*Problem*: Search the records below for "reading" and copy every line it turns up in.

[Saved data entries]
···
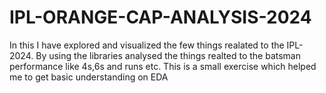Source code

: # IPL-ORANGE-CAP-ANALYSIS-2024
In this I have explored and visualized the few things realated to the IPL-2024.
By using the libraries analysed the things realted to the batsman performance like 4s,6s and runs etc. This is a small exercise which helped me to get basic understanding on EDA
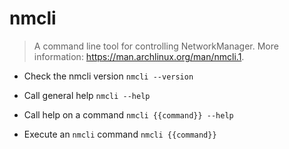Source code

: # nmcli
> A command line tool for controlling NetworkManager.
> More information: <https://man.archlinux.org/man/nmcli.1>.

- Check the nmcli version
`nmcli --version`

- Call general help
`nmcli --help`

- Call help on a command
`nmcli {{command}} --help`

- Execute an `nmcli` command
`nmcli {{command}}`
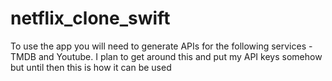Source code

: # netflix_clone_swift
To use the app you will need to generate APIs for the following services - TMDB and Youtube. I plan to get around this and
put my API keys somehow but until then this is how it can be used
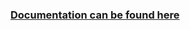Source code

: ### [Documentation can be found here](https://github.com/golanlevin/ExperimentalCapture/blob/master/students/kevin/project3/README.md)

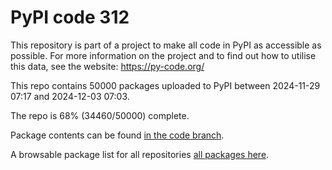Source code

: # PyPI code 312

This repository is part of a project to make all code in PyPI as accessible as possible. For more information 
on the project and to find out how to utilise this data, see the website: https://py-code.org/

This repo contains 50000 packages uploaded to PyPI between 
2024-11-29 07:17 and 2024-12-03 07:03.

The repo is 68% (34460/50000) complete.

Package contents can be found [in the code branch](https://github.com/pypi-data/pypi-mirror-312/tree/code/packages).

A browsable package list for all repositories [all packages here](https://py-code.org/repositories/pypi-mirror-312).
···
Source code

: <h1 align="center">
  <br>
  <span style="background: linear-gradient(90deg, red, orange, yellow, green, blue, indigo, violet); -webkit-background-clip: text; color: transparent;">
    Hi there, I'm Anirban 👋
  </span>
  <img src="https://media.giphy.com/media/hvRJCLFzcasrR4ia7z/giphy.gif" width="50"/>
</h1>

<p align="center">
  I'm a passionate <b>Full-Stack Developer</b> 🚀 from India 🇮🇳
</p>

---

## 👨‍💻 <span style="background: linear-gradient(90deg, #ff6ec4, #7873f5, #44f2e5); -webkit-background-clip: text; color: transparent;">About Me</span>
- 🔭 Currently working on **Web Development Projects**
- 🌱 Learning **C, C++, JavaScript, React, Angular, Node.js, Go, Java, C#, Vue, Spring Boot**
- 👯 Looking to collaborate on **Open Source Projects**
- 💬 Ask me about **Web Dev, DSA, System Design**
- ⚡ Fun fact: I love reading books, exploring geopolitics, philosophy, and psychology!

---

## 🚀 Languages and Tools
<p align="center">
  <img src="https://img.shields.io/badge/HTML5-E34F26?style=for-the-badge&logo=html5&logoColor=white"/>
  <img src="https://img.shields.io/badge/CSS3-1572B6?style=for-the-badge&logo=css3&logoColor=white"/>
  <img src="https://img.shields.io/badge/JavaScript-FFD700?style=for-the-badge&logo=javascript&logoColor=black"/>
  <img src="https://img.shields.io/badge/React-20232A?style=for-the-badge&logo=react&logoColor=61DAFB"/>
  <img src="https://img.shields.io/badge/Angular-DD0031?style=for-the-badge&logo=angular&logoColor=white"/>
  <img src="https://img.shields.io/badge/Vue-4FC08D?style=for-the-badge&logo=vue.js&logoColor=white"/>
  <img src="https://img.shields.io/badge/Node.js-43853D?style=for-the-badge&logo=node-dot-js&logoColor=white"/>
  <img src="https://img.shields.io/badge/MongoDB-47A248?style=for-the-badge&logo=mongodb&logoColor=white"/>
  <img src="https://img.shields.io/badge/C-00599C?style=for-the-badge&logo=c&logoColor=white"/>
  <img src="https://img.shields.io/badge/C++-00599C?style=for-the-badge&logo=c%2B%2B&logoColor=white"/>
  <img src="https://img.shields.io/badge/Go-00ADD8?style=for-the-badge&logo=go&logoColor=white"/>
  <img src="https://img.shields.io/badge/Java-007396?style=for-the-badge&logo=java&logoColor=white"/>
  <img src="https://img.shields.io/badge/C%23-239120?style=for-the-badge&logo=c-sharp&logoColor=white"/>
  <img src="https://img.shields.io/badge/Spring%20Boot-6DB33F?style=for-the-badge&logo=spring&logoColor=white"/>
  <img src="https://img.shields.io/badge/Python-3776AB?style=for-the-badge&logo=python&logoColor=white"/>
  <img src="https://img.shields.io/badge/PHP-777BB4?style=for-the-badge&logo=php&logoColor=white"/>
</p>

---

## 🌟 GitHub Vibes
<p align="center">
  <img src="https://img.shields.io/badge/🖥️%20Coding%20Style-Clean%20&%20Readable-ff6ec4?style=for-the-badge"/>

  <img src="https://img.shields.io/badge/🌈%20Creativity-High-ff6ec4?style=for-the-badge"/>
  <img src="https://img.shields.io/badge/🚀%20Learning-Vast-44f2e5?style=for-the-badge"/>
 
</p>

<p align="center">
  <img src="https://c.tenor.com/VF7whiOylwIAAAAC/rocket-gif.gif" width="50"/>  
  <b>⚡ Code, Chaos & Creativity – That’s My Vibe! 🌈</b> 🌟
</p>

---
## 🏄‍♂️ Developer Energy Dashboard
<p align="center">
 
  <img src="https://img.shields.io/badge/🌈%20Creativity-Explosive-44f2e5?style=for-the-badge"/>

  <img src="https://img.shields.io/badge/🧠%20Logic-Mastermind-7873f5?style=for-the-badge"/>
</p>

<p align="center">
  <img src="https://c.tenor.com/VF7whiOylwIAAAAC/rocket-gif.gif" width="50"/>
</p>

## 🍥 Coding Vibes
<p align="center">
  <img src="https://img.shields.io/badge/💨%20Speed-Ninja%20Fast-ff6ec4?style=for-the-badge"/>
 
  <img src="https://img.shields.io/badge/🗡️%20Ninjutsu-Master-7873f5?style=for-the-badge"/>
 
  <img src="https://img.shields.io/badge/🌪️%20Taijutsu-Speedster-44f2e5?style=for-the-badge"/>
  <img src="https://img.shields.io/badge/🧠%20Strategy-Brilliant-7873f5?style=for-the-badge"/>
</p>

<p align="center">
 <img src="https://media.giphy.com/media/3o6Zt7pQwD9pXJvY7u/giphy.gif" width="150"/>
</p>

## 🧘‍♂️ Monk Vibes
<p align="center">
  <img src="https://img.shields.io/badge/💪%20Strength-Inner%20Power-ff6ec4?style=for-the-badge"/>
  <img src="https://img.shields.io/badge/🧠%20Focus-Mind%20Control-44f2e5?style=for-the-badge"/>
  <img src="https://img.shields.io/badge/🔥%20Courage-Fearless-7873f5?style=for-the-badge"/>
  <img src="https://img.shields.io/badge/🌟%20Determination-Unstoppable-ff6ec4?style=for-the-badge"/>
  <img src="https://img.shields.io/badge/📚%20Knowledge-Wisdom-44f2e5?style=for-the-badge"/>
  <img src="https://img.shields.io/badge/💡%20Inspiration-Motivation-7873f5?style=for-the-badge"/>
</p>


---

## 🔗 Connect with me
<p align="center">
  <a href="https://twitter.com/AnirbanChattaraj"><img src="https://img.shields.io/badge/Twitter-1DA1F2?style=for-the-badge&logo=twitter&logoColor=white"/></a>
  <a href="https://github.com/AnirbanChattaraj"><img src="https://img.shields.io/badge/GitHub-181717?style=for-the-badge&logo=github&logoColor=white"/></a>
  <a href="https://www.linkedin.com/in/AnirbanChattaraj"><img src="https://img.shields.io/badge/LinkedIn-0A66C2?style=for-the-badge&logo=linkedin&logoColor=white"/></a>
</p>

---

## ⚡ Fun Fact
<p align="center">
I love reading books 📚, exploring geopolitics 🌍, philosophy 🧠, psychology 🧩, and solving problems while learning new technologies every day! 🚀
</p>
···
*Reply*:
- ⚡ Fun fact: I love reading books, exploring geopolitics, philosophy, and psychology!
I love reading books 📚, exploring geopolitics 🌍, philosophy 🧠, psychology 🧩, and solving problems while learning new technologies every day! 🚀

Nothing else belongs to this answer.